What do digital simulators contribute to secondary and higher education?

Educational simulator

First of all, let's define the concept "simulator". According to the Oxford Dictionary, a simulator is "a piece of equipment that artificially creates a particular set of conditions in order to train somebody to deal with a situation that they may experience in reality".

As we will see a bit later, digital simulators offer some additional benefits that physical simulators do not. Furthermore, the vast majority of these extra advantages are relevant in a medium and higher educational context. For these reasons, in this article we break down the main contributions of digital simulation to secondary and higher education.

Simulators are the digital analog of classic physical laboratories, for example: a high school biology laboratory, an electricity laboratory in vocational training or a material testing laboratory in an engineering school. Both the simulators and the physical laboratories allow students to take a practical approach to the subjects, complementing the theory taught in the classroom and helping them to assimilate the concepts.


On the basis that digital simulation and physical laboratories have in common, we explain the additional benefits that the former provide over the latter below:

Cost reduction

In general, digital solutions allow us to scale more economically than physical ones. The marginal cost of new digital units is much lower than that of their physical counterparts. In a similar way to what happens in other sectors such as the publishing or music industry.

E-Learning compatible

By definition, simulators are the perfect complement to e-Learning, since both approach learning in the same way.

No size limitation

There are concepts or phenomena that do not physically fit in any laboratory and if they did the cost would be exorbitant (for example: an ecosystem, the economy of a country or a complex industrial process).

No time scale limitation

Simulators allow us to observe in detail both what happens when the time scale is very small (for example, transients in electrical circuits) and what happens when the scale is very large (as in social phenomena, which take years or decades to develop).

No risk

It is possible to treat topics, which would be dangerous for the student, in a safe way (for example, the simulation of radioactive decay).

Availability and flexibility

By deploying simulators in the cloud, they will be available at any time from anywhere (including the classroom).
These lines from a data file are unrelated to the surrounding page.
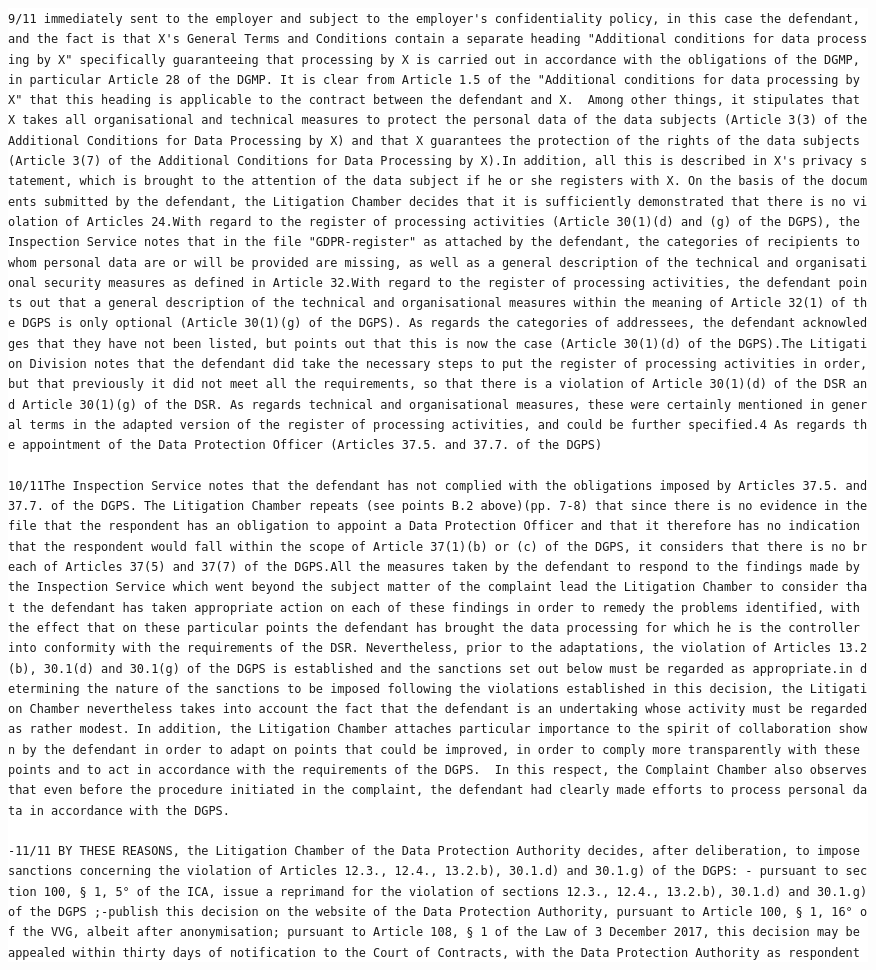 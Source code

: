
 ```
9/11 immediately sent to the employer and subject to the employer's confidentiality policy, in this case the defendant, and the fact is that X's General Terms and Conditions contain a separate heading "Additional conditions for data processing by X" specifically guaranteeing that processing by X is carried out in accordance with the obligations of the DGMP, in particular Article 28 of the DGMP. It is clear from Article 1.5 of the "Additional conditions for data processing by X" that this heading is applicable to the contract between the defendant and X.  Among other things, it stipulates that X takes all organisational and technical measures to protect the personal data of the data subjects (Article 3(3) of the Additional Conditions for Data Processing by X) and that X guarantees the protection of the rights of the data subjects (Article 3(7) of the Additional Conditions for Data Processing by X).In addition, all this is described in X's privacy statement, which is brought to the attention of the data subject if he or she registers with X. On the basis of the documents submitted by the defendant, the Litigation Chamber decides that it is sufficiently demonstrated that there is no violation of Articles 24.With regard to the register of processing activities (Article 30(1)(d) and (g) of the DGPS), the Inspection Service notes that in the file "GDPR-register" as attached by the defendant, the categories of recipients to whom personal data are or will be provided are missing, as well as a general description of the technical and organisational security measures as defined in Article 32.With regard to the register of processing activities, the defendant points out that a general description of the technical and organisational measures within the meaning of Article 32(1) of the DGPS is only optional (Article 30(1)(g) of the DGPS). As regards the categories of addressees, the defendant acknowledges that they have not been listed, but points out that this is now the case (Article 30(1)(d) of the DGPS).The Litigation Division notes that the defendant did take the necessary steps to put the register of processing activities in order, but that previously it did not meet all the requirements, so that there is a violation of Article 30(1)(d) of the DSR and Article 30(1)(g) of the DSR. As regards technical and organisational measures, these were certainly mentioned in general terms in the adapted version of the register of processing activities, and could be further specified.4 As regards the appointment of the Data Protection Officer (Articles 37.5. and 37.7. of the DGPS)

10/11The Inspection Service notes that the defendant has not complied with the obligations imposed by Articles 37.5. and 37.7. of the DGPS. The Litigation Chamber repeats (see points B.2 above)(pp. 7-8) that since there is no evidence in the file that the respondent has an obligation to appoint a Data Protection Officer and that it therefore has no indication that the respondent would fall within the scope of Article 37(1)(b) or (c) of the DGPS, it considers that there is no breach of Articles 37(5) and 37(7) of the DGPS.All the measures taken by the defendant to respond to the findings made by the Inspection Service which went beyond the subject matter of the complaint lead the Litigation Chamber to consider that the defendant has taken appropriate action on each of these findings in order to remedy the problems identified, with the effect that on these particular points the defendant has brought the data processing for which he is the controller into conformity with the requirements of the DSR. Nevertheless, prior to the adaptations, the violation of Articles 13.2(b), 30.1(d) and 30.1(g) of the DGPS is established and the sanctions set out below must be regarded as appropriate.in determining the nature of the sanctions to be imposed following the violations established in this decision, the Litigation Chamber nevertheless takes into account the fact that the defendant is an undertaking whose activity must be regarded as rather modest. In addition, the Litigation Chamber attaches particular importance to the spirit of collaboration shown by the defendant in order to adapt on points that could be improved, in order to comply more transparently with these points and to act in accordance with the requirements of the DGPS.  In this respect, the Complaint Chamber also observes that even before the procedure initiated in the complaint, the defendant had clearly made efforts to process personal data in accordance with the DGPS.

-11/11 BY THESE REASONS, the Litigation Chamber of the Data Protection Authority decides, after deliberation, to impose sanctions concerning the violation of Articles 12.3., 12.4., 13.2.b), 30.1.d) and 30.1.g) of the DGPS: - pursuant to section 100, § 1, 5° of the ICA, issue a reprimand for the violation of sections 12.3., 12.4., 13.2.b), 30.1.d) and 30.1.g) of the DGPS ;-publish this decision on the website of the Data Protection Authority, pursuant to Article 100, § 1, 16° of the VVG, albeit after anonymisation; pursuant to Article 108, § 1 of the Law of 3 December 2017, this decision may be appealed within thirty days of notification to the Court of Contracts, with the Data Protection Authority as respondent

```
It is not necessary to make a practice schedule for students to take turns in the laboratory. The students can access them at any time.

Easy measurements

Unless the objective of the practices is to learn metrology, the measurements are very simple and easily reproducible when we use digital simulators.

Often when we perform a physical experiment; we are more focused on making the measurements properly within the window of opportunity provided by the experiment than on the object of the experiment itself.

Furthermore, in physical experiments there are usually variables of interest that are not available, at least directly or easily. When it comes to measuring physical magnitudes (for example: temperature, pressure, current intensity, etc.), these can be difficult to access or the sensors needed to measure them have a very high cost. In social sciences, variables of interest are often measured indirectly through intermediate variables that act as proxies.

No ethical dilemmas

Doing in vivo experiments with humans or animals often raises ethical dilemmas (for example, experimenting with human physiology raises serious ethical and moral issues). However, simulation allows us to carry out in silico experiments with complete peace of mind.

Although perhaps not as obvious as human or animal experimentation, there are other situations that also raise ethical or moral issues, such as experimentation in ecology. In reality we cannot cause an ecological collapse for scientific purposes, but in a simulator it is feasible.